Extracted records
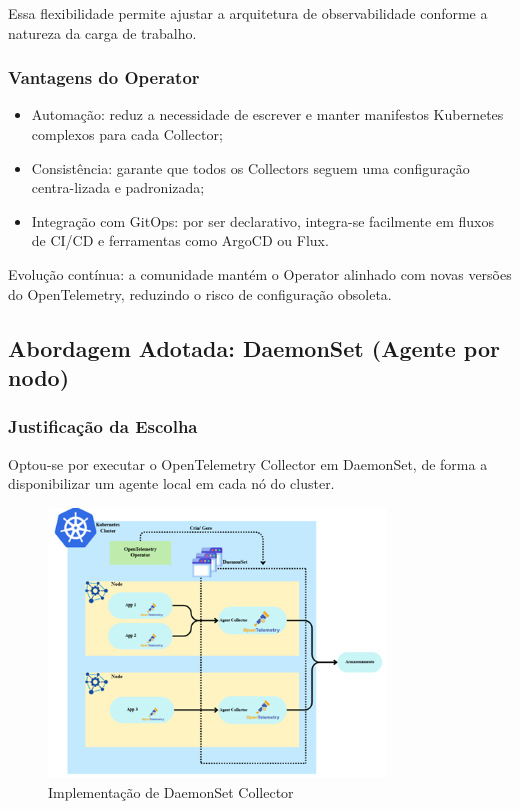 Essa flexibilidade permite ajustar a arquitetura de observabilidade conforme a natureza da carga de trabalho.

\subsubsection{Vantagens do Operator}

\begin{itemize}
    \item Automação: reduz a necessidade de escrever e manter manifestos Kubernetes complexos para cada Collector;
    \item Consistência: garante que todos os Collectors seguem uma configuração centra-lizada e padronizada;
    \item Integração com GitOps: por ser declarativo, integra-se facilmente em fluxos de CI/CD e ferramentas como ArgoCD ou Flux.
\end{itemize}

Evolução contínua: a comunidade mantém o Operator alinhado com novas versões do OpenTelemetry, reduzindo o risco de configuração obsoleta.

\subsection{Abordagem Adotada: DaemonSet (Agente por nodo)}

\subsubsection{Justificação da Escolha}

Optou-se por executar o OpenTelemetry Collector em DaemonSet, de forma a disponibilizar um agente local em cada nó do cluster. 

\begin{figure}[h]
    \centering
    \includegraphics[width=0.8\textwidth]{images/Diagramas/daemonset_collector.png}
    \caption{Implementação de DaemonSet Collector}
\end{figure}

Work required — Which lines above include the word "configuração"? Show each one.

Answer space —
    \item Consistência: garante que todos os Collectors seguem uma configuração centra-lizada e padronizada;
Evolução contínua: a comunidade mantém o Operator alinhado com novas versões do OpenTelemetry, reduzindo o risco de configuração obsoleta.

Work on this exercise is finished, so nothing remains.